Im September 2024 kommt es zu der Bedrohung, für die sich nur der 23-Jährige verantworten muss: Seine Ex-Freundin verschafft sich Zugang zu seinem Instagram-Konto, zu den Chat-Verläufen. Darunter ein Audio über die Tatnacht: Es wird gelacht, das Opfer verhöhnt: „Ey, meine Hand tut so weh davon“. Von der vermeintlichen Reue der Angeklagten ist hier nichts zu spüren. Ein Beweisstück, das er nicht in den Händen der Justiz sehen will – er droht ihr: „Ich würde mich mal fragen, wie es ist, wenn man nicht mehr laufen kann.“
„Ich hoffe, dass mein Sohn nicht so wird wie ich“
Der 23-Jährige kommt aus prekären Verhältnissen, wurde von seinen Eltern „herumgeschoben“, sein Vater ist Teil eines Rocker-Clubs. Mit zwölf konsumiert er zum ersten Mal Alkohol und Cannabis, in der Jugend habe er sich „das Gehirn weg gekokst“. Zwei Tage vor der Verhandlung sei er Vater geworden – er ist sichtlich gerührt, möchte sich bessern: „Ich hoffe, dass mein Sohn nicht so wird wie ich.“
Er musste schon langjährige Haftstrafen absitzen, ist vielfach vorbestraft. Auch bei dem Letten liegen Delikte wegen Beleidigungen und Körperverletzungen vor: Doch er verspricht Besserung, hat einen festen Beruf und führt eine Beziehung, wirkt reflektierter. Sein Verteidiger Jürgen Derdus betont diesen Lebenswandel und die Bereitschaft zum Geständnis. Die Anwältin des anderen Angeklagten, Yvonne Knaus, kennt diesen schon als Kind: „Er ist mit Gewalt, Prostitution und Drogen aufgewachsen – alles, wovor wir unsere Kinder schützen möchten“.

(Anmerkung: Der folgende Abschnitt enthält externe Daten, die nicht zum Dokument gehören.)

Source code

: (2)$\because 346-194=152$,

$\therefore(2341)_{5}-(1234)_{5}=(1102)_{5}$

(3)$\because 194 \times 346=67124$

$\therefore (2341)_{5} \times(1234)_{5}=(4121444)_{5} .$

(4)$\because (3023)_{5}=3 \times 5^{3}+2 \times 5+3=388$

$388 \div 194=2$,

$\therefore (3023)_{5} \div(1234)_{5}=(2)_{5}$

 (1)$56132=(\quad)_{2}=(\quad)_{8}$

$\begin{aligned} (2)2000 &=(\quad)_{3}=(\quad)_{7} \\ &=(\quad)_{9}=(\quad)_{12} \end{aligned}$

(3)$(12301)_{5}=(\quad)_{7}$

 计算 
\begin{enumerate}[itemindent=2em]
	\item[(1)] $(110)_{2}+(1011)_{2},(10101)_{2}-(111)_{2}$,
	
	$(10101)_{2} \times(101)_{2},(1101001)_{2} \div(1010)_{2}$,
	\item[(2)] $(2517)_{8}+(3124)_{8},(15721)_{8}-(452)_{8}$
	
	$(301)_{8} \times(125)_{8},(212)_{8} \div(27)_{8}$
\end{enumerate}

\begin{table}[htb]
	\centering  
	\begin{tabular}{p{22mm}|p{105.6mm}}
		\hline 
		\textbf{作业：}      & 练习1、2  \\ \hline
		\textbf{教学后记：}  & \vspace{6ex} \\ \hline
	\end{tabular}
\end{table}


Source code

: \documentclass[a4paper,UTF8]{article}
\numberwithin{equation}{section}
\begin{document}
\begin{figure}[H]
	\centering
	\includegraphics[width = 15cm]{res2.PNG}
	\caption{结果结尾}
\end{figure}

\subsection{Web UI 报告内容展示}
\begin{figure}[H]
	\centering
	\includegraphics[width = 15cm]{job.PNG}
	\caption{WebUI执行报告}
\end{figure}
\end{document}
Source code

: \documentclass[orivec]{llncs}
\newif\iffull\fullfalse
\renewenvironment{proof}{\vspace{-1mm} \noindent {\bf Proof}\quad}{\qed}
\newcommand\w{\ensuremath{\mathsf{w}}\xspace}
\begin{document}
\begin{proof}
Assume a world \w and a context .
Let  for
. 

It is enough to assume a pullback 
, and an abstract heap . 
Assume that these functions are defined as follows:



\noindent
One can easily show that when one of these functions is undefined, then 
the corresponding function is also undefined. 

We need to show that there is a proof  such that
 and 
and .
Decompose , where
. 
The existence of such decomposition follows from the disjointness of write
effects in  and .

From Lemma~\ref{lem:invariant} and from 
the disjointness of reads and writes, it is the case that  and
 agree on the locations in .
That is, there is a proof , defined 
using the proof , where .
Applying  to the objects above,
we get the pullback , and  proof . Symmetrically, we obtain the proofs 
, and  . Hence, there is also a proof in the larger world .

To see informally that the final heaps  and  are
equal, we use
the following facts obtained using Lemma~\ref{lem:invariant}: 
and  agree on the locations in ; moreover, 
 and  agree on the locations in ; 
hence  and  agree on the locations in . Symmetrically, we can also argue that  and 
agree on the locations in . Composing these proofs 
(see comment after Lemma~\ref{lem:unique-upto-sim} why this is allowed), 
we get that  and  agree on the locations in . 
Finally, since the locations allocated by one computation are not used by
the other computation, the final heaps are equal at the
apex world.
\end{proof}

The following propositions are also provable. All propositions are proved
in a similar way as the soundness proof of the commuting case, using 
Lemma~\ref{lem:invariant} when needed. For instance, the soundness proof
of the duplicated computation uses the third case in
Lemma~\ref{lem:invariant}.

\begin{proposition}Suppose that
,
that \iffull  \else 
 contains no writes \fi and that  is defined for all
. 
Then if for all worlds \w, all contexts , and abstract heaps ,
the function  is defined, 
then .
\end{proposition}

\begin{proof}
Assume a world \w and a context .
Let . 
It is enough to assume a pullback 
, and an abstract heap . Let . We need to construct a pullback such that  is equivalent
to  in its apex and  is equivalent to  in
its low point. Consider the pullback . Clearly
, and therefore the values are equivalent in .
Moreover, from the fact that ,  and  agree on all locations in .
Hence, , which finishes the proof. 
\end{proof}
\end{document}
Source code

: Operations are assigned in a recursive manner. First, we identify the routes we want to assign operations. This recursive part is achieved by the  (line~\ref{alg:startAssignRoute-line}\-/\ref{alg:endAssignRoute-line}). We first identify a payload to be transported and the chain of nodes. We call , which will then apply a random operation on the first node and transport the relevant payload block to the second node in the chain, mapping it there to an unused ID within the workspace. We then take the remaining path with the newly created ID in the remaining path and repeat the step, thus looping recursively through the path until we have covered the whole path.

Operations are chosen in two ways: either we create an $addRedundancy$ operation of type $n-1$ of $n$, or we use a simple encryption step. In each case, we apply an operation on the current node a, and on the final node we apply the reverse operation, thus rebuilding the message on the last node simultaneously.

„Es ist eine Erklärung für ein solches Handeln, darf aber trotzdem nicht dazu führen“, sagt Richterin Barbara Fischer-Muermans. Sie verurteilt den 22-jährigen Letten zu acht Monaten Freiheitsstrafe auf Bewährung und einem Schmerzensgeld von 2000 Euro. Sein 23-jähriger Freund erhält neun Monate Haft wegen gefährlicher Körperverletzung und Bedrohung. Bei ihm sieht das Urteil keine Bewährung vor, zu schwer wiegen die Vorstrafen.